Nawww, they're holding hands!!


Things done on a bike (not an exhaustive list):

  • texting
  • changing music on m'ipod.
  • drinking coffee
  • spilling coffee
  • talking on the phone
  • carrying shopping bags (so. heavy.)
  • riding handless (a lot harder with a bike that is falling apart and lacks any sort of wheel alignment WHATSOEVER)
  • passing stuff to a companion on another bike
  • almost got hit by a moving car
  • almost got hit by a motorbike
  • almost got hit by a pedestrian
  • hit a parked car
  • hit another person on a bicycle
I wonder what will be next...

Previously on Alice in Wonder

By the by, I started off on another site, Travelblog.org, but it didn't really give me the option to waste time on backgrounds and fonts and stuff.


Sooooo here I am!


You can see the other posts, about Amsterdam and Tilburg, at http://www.travelblog.org/Bloggers/AliceInWonderlands/


:)

Where am I from??

What does it mean to be identified with a country? 


I mean, according to official documentation (ie passports) I am Italian and Australian. But I don't speak Italian, nor have I ever lived there for longer than a month, and I have (to my knowledge) no Indigenous Australian heritage whatsoever. 


Yet my father was in the first of his family's generations (both sides) to be born in Australia and to grow up there from birth. My mother's family has six generations of farming in Australia stretching back to their migration from Poland sometime in the 1800s (retained in her Polish maiden name if nothing else). So some part of me has 'Polish blood', however minimal, but at what point did this minuscule part stop becoming Polish and start becoming 'Australian'? When did my father's Italian-English-Armenian-Scottish-Indian-mumbojumbo mix of ethnicities amalgamate into an Australian identity? 


At first I thought it was where you grew up and the culture that you identified with strongly. And for the most part, I think this is the defining aspect. I identify myself as Australian because it is the place I grew up and the lifestyle I was raised with. English is the only language I speak fluently (a very Australian characteristic) and I speak it with an Australian accent. However if an English person moved to India, married a Scottish person and they had children together there, who spent their whole childhood there, would you say that the children (having no Indian physical characteristics whatsoever) were Indian? (This is what happened with my father's mother's family - hence the 'Indian heritage.' They identified themselves as being part-Indian.) 


So there is something in the physical characteristics realm, as well, obviously (e.g. a person of African heritage living in a non-African country would still be identified as African upon sight) . But if that's the only link you have to that culture it seems pretty arbitrary too, if you have never lived in the country or anything. 
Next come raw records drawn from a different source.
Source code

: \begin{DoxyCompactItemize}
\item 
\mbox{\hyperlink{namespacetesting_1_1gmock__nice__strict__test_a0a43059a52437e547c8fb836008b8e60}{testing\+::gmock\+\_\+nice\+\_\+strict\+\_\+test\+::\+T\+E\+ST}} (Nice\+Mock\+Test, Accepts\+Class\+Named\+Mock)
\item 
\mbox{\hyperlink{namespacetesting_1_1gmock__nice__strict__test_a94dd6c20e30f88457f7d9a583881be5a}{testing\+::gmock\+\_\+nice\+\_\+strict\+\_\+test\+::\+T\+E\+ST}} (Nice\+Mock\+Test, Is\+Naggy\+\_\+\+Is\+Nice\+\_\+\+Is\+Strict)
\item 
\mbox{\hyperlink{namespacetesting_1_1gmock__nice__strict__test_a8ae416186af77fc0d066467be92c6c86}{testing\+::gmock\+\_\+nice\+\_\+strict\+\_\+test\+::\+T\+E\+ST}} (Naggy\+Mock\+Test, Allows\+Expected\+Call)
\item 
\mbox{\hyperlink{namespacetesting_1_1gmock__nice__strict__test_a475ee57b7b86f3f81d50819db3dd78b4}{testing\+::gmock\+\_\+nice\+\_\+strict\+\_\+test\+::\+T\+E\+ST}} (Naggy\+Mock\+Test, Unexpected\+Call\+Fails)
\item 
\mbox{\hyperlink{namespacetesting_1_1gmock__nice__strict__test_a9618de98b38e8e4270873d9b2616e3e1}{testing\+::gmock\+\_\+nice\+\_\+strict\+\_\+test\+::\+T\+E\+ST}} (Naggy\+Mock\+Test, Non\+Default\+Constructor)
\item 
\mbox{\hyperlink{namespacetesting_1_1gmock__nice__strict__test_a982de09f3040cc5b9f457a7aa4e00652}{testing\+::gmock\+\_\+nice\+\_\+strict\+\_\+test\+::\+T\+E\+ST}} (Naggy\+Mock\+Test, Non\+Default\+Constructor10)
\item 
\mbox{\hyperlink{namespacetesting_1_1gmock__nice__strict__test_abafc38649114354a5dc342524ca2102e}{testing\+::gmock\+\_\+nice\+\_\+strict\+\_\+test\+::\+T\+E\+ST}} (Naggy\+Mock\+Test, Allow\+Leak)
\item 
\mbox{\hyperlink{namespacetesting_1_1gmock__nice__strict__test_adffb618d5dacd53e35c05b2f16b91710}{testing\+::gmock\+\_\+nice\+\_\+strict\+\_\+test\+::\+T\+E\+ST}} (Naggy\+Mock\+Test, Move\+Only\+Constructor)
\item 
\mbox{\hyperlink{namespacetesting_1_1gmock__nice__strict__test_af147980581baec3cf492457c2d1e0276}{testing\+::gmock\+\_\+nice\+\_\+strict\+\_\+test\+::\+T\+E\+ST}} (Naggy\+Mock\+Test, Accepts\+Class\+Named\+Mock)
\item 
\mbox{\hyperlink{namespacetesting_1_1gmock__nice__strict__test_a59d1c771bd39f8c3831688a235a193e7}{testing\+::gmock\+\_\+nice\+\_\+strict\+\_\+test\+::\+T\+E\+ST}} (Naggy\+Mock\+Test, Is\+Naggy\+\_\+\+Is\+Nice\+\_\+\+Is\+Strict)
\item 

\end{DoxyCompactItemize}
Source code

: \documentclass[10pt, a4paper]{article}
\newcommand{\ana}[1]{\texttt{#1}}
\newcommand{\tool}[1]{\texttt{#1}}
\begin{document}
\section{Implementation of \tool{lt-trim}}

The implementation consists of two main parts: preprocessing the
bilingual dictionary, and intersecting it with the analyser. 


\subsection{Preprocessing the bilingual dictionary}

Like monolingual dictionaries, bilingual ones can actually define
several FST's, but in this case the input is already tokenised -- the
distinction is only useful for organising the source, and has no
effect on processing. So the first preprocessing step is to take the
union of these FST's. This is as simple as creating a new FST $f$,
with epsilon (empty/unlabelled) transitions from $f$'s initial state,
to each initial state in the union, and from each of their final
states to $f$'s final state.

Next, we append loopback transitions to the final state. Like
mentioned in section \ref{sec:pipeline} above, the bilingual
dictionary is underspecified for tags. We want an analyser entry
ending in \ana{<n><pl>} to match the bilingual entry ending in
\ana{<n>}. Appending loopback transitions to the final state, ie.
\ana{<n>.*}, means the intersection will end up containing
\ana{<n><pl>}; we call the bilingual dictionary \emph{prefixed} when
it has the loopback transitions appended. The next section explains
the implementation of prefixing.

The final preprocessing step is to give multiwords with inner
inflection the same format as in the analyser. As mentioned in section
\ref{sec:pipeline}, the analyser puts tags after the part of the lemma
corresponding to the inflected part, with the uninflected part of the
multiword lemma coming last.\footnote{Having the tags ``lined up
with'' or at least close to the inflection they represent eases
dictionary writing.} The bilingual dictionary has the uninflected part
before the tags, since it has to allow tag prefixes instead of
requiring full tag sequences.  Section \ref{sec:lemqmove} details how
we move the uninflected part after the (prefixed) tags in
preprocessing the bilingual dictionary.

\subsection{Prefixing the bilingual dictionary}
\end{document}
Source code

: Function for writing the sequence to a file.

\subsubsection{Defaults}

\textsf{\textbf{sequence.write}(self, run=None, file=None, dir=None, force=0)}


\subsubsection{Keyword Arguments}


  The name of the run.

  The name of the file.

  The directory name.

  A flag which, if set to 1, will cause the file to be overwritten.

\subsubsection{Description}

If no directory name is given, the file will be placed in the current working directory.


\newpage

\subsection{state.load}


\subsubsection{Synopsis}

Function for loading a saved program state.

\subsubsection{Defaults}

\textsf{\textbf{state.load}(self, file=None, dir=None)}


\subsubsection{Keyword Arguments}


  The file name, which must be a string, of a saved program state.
And what does it really mean to be 'Australian' then anyway, if the above definition isn't enough? There are some people who only refer to Indigenous Australians as being 'Australian', which is fair enough in part, but I also think that that ignores the people that have grown up in Australia and have nowhere else they would call their country. I.e. me. I guess you could have something like 'Australians' and 'Invasion Australians.' I don't know. This also reminds me of my aversion to celebrating Australia Day. They should change the name of that.


Anyway this is quite a superficial, introductory discussion of the topic/general ramble, but it was more to kind of figure out my own thoughts about it. I think it's interesting to talk to people about their cultural identity and heritage, and see where they identify themselves with and why. Especially while on exchange! :)

An International Foray: Krakow

2nd - 5th March
I've been meaning to write about my short trip to Poland for a while, and now being hungover has presented me with the perfect excuse to sit back and spend time on the way-too-wide web. 

I think I was a bit too eager to get to the airport on Friday - five hours (including an hour of delay) in one of those depressingly boring departure lounges (no free samples anywhere!), with a headache and lemonade that I had mistaken for water, left me with an almost desperate desire to get on the plane. In my defence the airport was in another city, so I spent two hours getting there from Utrecht.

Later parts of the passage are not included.